Action item – The output should contain the listing word for word and no pictures.
Excerpted records START
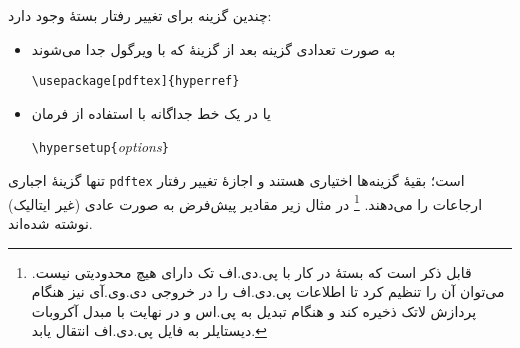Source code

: {چندین گزینه برای تغییر رفتار بستهٔ  وجود دارد:
\begin{itemize}
\item  به صورت تعدادی گزینه بعد از گزینهٔ  که با ویرگول جدا می‌شوند

\setLR
 \verb+\usepackage[pdftex]{hyperref}+
\setRL

\item یا در یک خط جداگانه با استفاده از فرمان
 
\setLR
 \verb+\hypersetup{+\emph{options}\verb+}+
\setRL

\end{itemize}

تنها گزینهٔ اجباری \texttt{pdftex} است؛ بقیهٔ گزینه‌ها اختیاری هستند و اجازهٔ تغییر رفتار ارجاعات را می‌دهند.%
\footnote{قابل ذکر است که بستهٔ  در کار با پی.دی.اف تک دارای هیچ محدودیتی نیست. می‌توان آن را تنظیم کرد تا 
اطلاعات پی.دی.اف را در خروجی دی.وی.آی نیز هنگام پردازش لاتک ذخیره کند و  هنگام تبدیل به پی.اس و در نهایت با مبدل‌ آکروبات دیستایلر به فایل پی.دی.اف انتقال یابد.}  در مثال زیر مقادیر پیش‌فرض به صورت عادی 
(غیر ایتالیک)
نوشته شده‌اند.


}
Excerpted records END
Worked solution –
Source code

: {چندین گزینه برای تغییر رفتار بستهٔ  وجود دارد:
\begin{itemize}
\item  به صورت تعدادی گزینه بعد از گزینهٔ  که با ویرگول جدا می‌شوند

\setLR
 \verb+\usepackage[pdftex]{hyperref}+
\setRL

\item یا در یک خط جداگانه با استفاده از فرمان
 
\setLR
 \verb+\hypersetup{+\emph{options}\verb+}+
\setRL

\end{itemize}

تنها گزینهٔ اجباری \texttt{pdftex} است؛ بقیهٔ گزینه‌ها اختیاری هستند و اجازهٔ تغییر رفتار ارجاعات را می‌دهند.%
\footnote{قابل ذکر است که بستهٔ  در کار با پی.دی.اف تک دارای هیچ محدودیتی نیست. می‌توان آن را تنظیم کرد تا 
اطلاعات پی.دی.اف را در خروجی دی.وی.آی نیز هنگام پردازش لاتک ذخیره کند و  هنگام تبدیل به پی.اس و در نهایت با مبدل‌ آکروبات دیستایلر به فایل پی.دی.اف انتقال یابد.}  در مثال زیر مقادیر پیش‌فرض به صورت عادی 
(غیر ایتالیک)
نوشته شده‌اند.


}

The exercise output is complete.